--- RECORD EXTRACTS Enclosed Below ---

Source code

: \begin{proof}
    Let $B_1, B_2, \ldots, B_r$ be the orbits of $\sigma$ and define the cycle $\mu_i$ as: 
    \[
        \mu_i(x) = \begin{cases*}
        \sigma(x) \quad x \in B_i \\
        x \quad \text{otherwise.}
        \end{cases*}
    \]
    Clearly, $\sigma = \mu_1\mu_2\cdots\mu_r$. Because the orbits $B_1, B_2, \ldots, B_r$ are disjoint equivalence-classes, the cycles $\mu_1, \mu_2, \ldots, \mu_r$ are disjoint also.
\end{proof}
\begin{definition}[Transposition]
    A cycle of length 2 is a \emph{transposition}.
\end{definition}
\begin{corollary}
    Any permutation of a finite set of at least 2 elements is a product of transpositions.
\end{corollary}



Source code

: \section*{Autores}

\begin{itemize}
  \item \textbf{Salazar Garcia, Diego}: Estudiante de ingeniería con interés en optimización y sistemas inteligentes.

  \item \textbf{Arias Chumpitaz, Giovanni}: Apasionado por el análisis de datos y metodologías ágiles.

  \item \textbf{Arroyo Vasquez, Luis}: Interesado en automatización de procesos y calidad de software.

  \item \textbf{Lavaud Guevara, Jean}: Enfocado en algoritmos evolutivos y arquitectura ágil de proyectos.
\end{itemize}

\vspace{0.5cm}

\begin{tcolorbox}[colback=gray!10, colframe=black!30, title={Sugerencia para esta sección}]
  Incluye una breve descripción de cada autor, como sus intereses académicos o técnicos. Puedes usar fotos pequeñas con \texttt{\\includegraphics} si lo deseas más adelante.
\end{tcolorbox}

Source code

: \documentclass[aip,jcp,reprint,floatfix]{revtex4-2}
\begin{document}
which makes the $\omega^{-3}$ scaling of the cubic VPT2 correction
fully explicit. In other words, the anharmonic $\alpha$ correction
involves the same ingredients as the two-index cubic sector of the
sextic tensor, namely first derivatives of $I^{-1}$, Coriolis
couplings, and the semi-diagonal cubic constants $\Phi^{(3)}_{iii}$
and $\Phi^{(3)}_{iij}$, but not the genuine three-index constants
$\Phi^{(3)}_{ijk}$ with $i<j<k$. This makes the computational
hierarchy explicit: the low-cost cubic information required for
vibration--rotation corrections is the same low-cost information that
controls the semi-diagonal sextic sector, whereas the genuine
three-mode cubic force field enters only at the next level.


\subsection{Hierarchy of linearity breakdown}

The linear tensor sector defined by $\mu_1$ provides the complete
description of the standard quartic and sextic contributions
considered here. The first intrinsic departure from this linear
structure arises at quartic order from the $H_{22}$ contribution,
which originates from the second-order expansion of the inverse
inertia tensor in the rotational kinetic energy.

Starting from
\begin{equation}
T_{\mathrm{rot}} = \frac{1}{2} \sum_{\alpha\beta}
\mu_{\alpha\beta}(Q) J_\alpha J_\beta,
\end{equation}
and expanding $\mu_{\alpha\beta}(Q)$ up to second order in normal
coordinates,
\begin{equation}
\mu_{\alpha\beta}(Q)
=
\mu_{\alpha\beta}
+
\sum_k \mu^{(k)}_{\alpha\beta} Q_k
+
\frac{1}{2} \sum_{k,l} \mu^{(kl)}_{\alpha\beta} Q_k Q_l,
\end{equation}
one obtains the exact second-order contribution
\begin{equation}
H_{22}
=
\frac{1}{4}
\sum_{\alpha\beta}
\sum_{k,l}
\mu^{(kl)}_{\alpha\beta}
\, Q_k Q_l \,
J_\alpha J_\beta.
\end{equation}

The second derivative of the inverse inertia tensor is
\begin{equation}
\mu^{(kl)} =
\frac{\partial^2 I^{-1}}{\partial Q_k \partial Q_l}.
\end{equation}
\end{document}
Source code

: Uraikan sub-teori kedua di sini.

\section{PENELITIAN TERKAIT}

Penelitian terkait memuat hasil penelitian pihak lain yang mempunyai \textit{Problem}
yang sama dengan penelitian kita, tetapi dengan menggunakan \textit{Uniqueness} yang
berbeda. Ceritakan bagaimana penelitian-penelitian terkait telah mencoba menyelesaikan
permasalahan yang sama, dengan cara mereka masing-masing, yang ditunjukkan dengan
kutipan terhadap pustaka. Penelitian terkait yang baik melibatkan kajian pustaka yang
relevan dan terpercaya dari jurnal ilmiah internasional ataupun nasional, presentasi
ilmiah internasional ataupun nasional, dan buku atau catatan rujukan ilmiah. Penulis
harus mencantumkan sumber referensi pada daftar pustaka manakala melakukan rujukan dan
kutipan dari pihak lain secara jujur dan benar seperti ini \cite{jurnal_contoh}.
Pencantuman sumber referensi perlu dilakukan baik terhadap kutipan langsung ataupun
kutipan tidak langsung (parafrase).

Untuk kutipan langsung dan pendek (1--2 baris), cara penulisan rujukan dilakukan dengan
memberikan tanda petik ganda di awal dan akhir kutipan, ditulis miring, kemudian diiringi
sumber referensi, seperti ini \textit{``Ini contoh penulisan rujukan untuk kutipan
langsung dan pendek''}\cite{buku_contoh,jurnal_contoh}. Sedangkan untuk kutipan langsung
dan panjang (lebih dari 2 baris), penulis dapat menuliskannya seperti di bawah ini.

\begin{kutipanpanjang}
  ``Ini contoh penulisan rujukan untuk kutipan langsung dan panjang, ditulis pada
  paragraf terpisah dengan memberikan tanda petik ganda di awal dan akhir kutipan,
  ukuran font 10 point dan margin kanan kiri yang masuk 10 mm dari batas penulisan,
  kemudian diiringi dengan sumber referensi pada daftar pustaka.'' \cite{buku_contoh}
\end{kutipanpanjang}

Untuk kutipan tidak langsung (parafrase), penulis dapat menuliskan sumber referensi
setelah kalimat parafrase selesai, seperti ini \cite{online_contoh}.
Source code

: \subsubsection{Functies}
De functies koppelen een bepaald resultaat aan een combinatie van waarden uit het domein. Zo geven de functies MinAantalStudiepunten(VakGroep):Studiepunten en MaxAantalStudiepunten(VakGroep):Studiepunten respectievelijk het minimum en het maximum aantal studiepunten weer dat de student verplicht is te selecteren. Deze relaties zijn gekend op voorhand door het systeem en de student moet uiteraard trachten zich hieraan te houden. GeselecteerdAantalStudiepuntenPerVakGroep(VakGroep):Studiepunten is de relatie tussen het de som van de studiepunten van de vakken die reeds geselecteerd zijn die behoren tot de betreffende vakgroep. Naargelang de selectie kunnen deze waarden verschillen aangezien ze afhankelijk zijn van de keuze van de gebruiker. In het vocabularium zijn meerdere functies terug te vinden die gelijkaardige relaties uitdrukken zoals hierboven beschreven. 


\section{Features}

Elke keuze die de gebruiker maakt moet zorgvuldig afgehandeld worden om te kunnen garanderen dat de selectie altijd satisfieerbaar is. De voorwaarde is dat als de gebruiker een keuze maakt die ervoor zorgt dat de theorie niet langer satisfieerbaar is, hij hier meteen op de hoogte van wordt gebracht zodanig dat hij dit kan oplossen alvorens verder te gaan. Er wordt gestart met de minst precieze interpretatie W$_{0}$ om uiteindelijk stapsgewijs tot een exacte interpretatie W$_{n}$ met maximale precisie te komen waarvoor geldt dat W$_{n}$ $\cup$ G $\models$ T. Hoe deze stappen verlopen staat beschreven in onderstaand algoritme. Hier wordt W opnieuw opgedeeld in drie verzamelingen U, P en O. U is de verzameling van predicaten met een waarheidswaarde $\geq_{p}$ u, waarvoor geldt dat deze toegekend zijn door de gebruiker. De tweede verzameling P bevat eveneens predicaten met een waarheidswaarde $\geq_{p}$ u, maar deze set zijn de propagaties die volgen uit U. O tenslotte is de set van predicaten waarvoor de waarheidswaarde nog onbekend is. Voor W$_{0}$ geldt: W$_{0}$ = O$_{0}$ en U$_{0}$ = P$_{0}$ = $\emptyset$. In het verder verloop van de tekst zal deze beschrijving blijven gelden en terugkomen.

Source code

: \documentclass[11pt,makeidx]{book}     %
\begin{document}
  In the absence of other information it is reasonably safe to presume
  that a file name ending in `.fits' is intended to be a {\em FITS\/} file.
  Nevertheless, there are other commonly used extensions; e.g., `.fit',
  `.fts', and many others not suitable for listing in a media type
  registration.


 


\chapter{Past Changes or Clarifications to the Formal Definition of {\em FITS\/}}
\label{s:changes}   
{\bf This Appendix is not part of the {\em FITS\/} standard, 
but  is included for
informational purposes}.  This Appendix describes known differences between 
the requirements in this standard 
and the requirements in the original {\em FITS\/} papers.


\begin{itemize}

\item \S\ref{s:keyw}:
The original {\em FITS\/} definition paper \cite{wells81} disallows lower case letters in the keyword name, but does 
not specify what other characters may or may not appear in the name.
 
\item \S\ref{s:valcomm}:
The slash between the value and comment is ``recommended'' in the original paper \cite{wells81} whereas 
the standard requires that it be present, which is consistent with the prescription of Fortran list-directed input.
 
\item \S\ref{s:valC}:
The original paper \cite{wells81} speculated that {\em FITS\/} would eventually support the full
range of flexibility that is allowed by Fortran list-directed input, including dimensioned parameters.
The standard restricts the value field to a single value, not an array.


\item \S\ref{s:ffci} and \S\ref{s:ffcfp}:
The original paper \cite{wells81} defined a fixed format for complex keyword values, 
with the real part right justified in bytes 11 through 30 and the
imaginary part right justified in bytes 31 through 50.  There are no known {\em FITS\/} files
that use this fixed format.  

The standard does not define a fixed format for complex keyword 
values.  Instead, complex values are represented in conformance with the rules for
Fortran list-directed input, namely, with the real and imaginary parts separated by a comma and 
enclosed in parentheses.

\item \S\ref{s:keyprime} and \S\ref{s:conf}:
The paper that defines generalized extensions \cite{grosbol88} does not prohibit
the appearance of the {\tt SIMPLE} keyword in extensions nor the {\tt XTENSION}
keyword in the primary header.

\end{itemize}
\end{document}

--- End of Enclosed RECORD EXTRACTS ---

§ **EXERCISE BRIEF**: Going through the data above, return each line with the word "tidak".

§ **RESPONSE BOX**:
kutipan tidak langsung (parafrase).
Untuk kutipan tidak langsung (parafrase), penulis dapat menuliskan sumber referensi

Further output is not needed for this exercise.